The Boston Globe December 19, 2003
CLARK FINALLY MAKING HEADWAY
BY SCOT LEHIGH
CONCORD, N.H. –During a week that was everything a Republican President could hope for, it was the kind of day that, of the Democrats, only Wesley Clark could have. With the capture of Saddam Hussein pushing George W. Bush's polling numbers up (at least temporarily) from competitive to formidable, the former supreme allied commander returned from testifying at the war-crimes trial of Slobodan Milosevic, the man whose forces he ran out of Kosovo, to spend Wednesday laying out his ideas for trying the deposed Iraqi dictator.
Talk of your transition from testimony to testimonials. First human-rights advocate Samantha Power praised Clark for helping reverse a long history of US inaction in the face of genocide. "That changed in the mid-1990s, and it changed in large measure because General Clark rose through the ranks of the American military," she told the audience at the Franklin Pierce Law Center. Then Edita Tahiri, an Albanian Kosovar, offered her own stunning encomium. "General Clark," she said, "is the savior of my nation, the Albanians of Kosovo. He is the savior of my personal life."
All that underscored the central message of Clark's campaign: In the general, Democrats have a man who has actually conducted the sort of effective, multilateral foreign policy their party celebrates.

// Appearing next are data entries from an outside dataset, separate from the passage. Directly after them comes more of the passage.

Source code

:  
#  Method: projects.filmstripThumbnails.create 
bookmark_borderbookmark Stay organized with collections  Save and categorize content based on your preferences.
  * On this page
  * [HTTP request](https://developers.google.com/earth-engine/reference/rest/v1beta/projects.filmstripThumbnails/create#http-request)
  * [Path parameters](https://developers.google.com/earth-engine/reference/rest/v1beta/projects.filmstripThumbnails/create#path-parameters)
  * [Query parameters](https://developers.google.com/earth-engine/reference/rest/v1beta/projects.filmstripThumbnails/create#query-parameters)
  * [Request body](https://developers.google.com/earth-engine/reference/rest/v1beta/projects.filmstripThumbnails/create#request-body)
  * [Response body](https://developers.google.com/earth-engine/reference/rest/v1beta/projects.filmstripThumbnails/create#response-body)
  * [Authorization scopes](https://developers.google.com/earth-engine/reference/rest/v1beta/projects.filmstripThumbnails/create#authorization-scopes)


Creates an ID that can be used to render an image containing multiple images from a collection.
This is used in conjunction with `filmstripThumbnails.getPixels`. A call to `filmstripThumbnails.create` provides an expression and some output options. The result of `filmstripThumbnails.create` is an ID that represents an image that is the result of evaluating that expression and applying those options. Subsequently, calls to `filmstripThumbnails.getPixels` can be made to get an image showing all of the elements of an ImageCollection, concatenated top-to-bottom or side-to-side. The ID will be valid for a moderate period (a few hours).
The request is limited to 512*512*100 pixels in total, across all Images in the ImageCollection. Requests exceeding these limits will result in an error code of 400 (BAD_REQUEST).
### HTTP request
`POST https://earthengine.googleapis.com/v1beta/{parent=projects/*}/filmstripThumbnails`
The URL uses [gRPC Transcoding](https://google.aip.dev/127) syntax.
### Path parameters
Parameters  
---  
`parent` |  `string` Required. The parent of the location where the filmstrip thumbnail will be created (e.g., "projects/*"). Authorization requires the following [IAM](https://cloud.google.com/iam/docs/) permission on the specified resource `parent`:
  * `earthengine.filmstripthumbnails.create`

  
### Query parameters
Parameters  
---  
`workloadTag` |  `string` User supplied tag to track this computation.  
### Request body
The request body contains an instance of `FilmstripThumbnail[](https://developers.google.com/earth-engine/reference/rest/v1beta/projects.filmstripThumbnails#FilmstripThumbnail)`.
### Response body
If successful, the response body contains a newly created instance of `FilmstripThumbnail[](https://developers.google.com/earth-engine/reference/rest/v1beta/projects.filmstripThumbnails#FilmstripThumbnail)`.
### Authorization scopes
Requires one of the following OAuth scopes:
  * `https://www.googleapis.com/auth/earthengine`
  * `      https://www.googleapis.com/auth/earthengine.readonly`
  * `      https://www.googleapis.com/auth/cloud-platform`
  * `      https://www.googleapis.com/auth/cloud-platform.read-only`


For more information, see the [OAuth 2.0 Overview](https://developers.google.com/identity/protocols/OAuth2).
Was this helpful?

But just in case anyone missed that message, Clark drove the point home. Predicting that Bush would question the national-security credentials and resolution of the Democrats, he said: "Let me tell you what happens if he tries to do that. I'll put my 34 years of defending the United States of America and the results that I and my teammates in the United States Armed Forces achieved against his three years of failed policies, any day."